Blizzard mostra la famiglia dei cannibali di Diablo 4, illustrando diverse novità sul gioco e in particolare sull'interfaccia, i nemici e il multiplayer cooperativo offline.

NOTIZIA di Giorgio Melani   —   26/02/2020

Diablo 4 torna a far parlare di sé grazie all'aggiornamento trimestrale da parte di Blizzard, che ha illustrato alcuni nuovi dettagli sull'attesissimo action RPG hack and slash attualmente in sviluppo, in particolare con un video dedicato ai Cannibali e qualche informazione anche sul multiplayer cooperativo.

I Cannibali sono una "famiglia" di nemici in Diablo 4. Nel gioco Blizzard, i nemici si presentano solitamente suddivisi in famiglie, ovvero tipologie tematiche di creature che hanno al loro interno delle sotto-categorie, corrispondenti a diversi tipi di combattente.

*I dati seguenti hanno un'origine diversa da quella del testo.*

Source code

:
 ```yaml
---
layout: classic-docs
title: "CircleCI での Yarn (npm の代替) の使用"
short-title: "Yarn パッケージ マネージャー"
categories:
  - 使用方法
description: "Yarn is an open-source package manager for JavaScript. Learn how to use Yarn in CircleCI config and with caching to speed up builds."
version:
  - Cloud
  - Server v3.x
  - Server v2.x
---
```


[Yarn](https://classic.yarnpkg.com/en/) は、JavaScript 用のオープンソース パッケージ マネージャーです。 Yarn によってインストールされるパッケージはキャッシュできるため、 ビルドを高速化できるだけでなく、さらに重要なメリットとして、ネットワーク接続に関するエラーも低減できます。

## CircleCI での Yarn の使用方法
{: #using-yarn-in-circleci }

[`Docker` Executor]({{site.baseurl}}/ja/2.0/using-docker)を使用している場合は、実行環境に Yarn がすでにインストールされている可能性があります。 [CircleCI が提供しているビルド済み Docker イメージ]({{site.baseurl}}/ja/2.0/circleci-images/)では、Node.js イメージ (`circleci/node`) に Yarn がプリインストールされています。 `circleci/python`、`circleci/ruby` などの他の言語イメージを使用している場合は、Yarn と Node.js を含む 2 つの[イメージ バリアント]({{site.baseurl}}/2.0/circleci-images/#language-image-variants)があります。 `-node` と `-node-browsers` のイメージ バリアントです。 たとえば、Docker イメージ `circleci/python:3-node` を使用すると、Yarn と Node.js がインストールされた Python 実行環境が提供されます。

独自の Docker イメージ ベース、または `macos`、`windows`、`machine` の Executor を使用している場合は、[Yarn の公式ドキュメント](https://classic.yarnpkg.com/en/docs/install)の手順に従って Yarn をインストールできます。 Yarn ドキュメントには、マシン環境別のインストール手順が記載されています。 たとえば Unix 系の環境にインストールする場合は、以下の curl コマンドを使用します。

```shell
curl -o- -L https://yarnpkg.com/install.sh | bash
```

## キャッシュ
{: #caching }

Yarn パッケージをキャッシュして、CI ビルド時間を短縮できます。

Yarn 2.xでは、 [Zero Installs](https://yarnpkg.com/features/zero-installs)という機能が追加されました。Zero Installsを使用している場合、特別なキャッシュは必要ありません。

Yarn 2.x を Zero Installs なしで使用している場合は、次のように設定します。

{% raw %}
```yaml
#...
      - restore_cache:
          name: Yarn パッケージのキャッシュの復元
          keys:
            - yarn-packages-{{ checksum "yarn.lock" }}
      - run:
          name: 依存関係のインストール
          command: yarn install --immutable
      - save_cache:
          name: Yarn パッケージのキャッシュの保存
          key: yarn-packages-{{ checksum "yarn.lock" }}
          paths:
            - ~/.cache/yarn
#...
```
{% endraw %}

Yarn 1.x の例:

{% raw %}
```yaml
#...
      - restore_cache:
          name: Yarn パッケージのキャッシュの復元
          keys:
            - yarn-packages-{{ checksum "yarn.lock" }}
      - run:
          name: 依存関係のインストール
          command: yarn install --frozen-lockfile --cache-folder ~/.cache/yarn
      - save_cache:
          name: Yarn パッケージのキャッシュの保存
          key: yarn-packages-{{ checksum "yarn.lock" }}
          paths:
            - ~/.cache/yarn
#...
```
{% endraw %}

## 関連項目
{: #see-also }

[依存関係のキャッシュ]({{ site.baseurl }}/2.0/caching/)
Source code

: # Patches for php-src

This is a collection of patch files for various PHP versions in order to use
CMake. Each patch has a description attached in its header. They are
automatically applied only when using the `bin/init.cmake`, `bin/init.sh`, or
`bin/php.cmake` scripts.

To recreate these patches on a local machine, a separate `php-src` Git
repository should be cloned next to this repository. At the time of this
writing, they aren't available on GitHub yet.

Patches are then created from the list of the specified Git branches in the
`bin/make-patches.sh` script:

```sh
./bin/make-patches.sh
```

Alcune famiglie sono destinate a tornare dai capitoli precedenti, come i Fallen e i Drowned, ma i Cannibals sono in effetti una famiglia completamente nuova.

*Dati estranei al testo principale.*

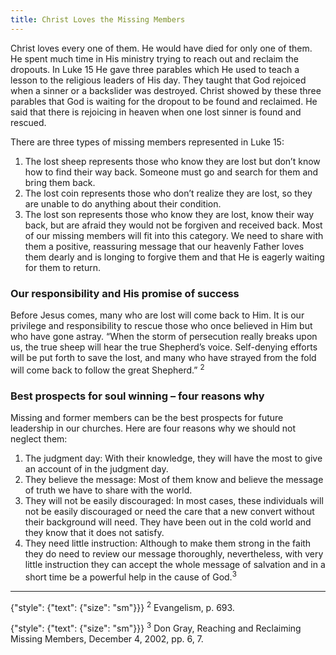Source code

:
 ```yaml
---
title: Christ Loves the Missing Members
---
```


Christ loves every one of them. He would have died for only one of them. He spent much time in His ministry trying to reach out and reclaim the dropouts. In Luke 15 He gave three parables which He used to teach a lesson to the religious leaders of His day. They taught that God rejoiced when a sinner or a backslider was destroyed. Christ showed by these three parables that God is waiting for the dropout to be found and reclaimed. He said that there is rejoicing in heaven when one lost sinner is found and rescued.

There are three types of missing members represented in Luke 15:

1. The lost sheep represents those who know they are lost but don’t know how to find their way back. Someone must go and search for them and bring them back.
2. The lost coin represents those who don’t realize they are lost, so they are unable to do anything about their condition.
3. The lost son represents those who know they are lost, know their way back, but are afraid they would not be forgiven and received back. Most of our missing members will fit into this category. We need to share with them a positive, reassuring message that our heavenly Father loves them dearly and is longing to forgive them and that He is eagerly waiting for them to return.

### Our responsibility and His promise of success

Before Jesus comes, many who are lost will come back to Him. It is our privilege and responsibility to rescue those who once believed in Him but who have gone astray. “When the storm of persecution really breaks upon us, the true sheep will hear the true Shepherd’s voice. Self-denying efforts will be put forth to save the lost, and many who have strayed from the fold will come back to follow the great Shepherd.” <sup>2</sup>

### Best prospects for soul winning – four reasons why

Missing and former members can be the best prospects for future leadership in our churches. Here are four reasons why we should not neglect them:

1. The judgment day: With their knowledge, they will have the most to give an account of in the judgment day.
2. They believe the message: Most of them know and believe the message of truth we have to share with the world.
3. They will not be easily discouraged: In most cases, these individuals will not be easily discouraged or need the care that a new convert without their background will need. They have been out in the cold world and they know that it does not satisfy.
4. They need little instruction: Although to make them strong in the faith they do need to review our message thoroughly, nevertheless, with very little instruction they can accept the whole message of salvation and in a short time be a powerful help in the cause of God.<sup>3</sup>

---

{"style": {"text": {"size": "sm"}}}
<sup>2</sup> Evangelism, p. 693.

{"style": {"text": {"size": "sm"}}}
<sup>3</sup> Don Gray, Reaching and Reclaiming Missing Members, December 4, 2002, pp. 6, 7.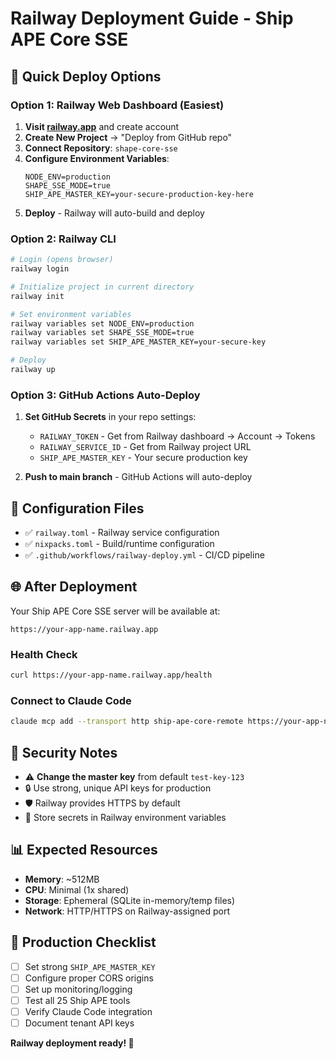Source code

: # Railway Deployment Guide - Ship APE Core SSE

## 🚀 Quick Deploy Options

### Option 1: Railway Web Dashboard (Easiest)

1. **Visit [railway.app](https://railway.app)** and create account
2. **Create New Project** → "Deploy from GitHub repo"
3. **Connect Repository**: `shape-core-sse`
4. **Configure Environment Variables**:
   ```
   NODE_ENV=production
   SHAPE_SSE_MODE=true
   SHIP_APE_MASTER_KEY=your-secure-production-key-here
   ```
5. **Deploy** - Railway will auto-build and deploy

### Option 2: Railway CLI

```bash
# Login (opens browser)
railway login

# Initialize project in current directory
railway init

# Set environment variables
railway variables set NODE_ENV=production
railway variables set SHAPE_SSE_MODE=true
railway variables set SHIP_APE_MASTER_KEY=your-secure-key

# Deploy
railway up
```

### Option 3: GitHub Actions Auto-Deploy

1. **Set GitHub Secrets** in your repo settings:
   - `RAILWAY_TOKEN` - Get from Railway dashboard → Account → Tokens
   - `RAILWAY_SERVICE_ID` - Get from Railway project URL
   - `SHIP_APE_MASTER_KEY` - Your secure production key

2. **Push to main branch** - GitHub Actions will auto-deploy

## 🔧 Configuration Files

- ✅ `railway.toml` - Railway service configuration
- ✅ `nixpacks.toml` - Build/runtime configuration  
- ✅ `.github/workflows/railway-deploy.yml` - CI/CD pipeline

## 🌐 After Deployment

Your Ship APE Core SSE server will be available at:
```
https://your-app-name.railway.app
```

### Health Check
```bash
curl https://your-app-name.railway.app/health
```

### Connect to Claude Code
```bash
claude mcp add --transport http ship-ape-core-remote https://your-app-name.railway.app/mcp --header "Authorization: Bearer your-api-key"
```

## 🔐 Security Notes

- ⚠️ **Change the master key** from default `test-key-123`
- 🔒 Use strong, unique API keys for production
- 🛡️ Railway provides HTTPS by default
- 🔑 Store secrets in Railway environment variables

## 📊 Expected Resources

- **Memory**: ~512MB
- **CPU**: Minimal (1x shared)
- **Storage**: Ephemeral (SQLite in-memory/temp files)
- **Network**: HTTP/HTTPS on Railway-assigned port

## 🎯 Production Checklist

- [ ] Set strong `SHIP_APE_MASTER_KEY`
- [ ] Configure proper CORS origins
- [ ] Set up monitoring/logging
- [ ] Test all 25 Ship APE tools
- [ ] Verify Claude Code integration
- [ ] Document tenant API keys

**Railway deployment ready! 🚀**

Esteticamente somigliano a barbari, particolarmente violenti e feroci in quanto esiliati e costretti a vivere nella regione delle steppe aride, anche se si sono poi espansi in altre zone. I Cannibali, come si conviene al nome che portano, sono soliti mangiare le loro prede: non hanno combattenti di tipo ranged, pertanto attaccano in massa a corto raggio, circondando l'obiettivo.

Per quanto riguarda le altre informazioni su Diablo 4, Blizzard ha parlato di nuove impostazioni per l'interfaccia utente, supporto per il controller su PC e il multiplayer cooperativo offline in presenza, il "couch co-op". Quest'ultimo si è rivelato particolarmente popolare in Diablo 3, pertanto è destinato a tornare in forma potenziata in Diablo 4. In particolare, sarà possibile, per i due giocatori, accedere ai menù contemporaneamente sullo stesso schermo, cosa che consente un'esperienza di gioco molto più comoda e dinamica.

Diablo 4 è l'inizio di una nuova storia per la serie Blizzard, secondo quanto riferito in precedenza dagli sviluppatori, tra i quali ora si trova anche Rod Fergusson, ex-director di Gears of War, che ha lasciato Microsoft per Blizzard nei giorni scorsi proprio per lavorare al gioco in questione.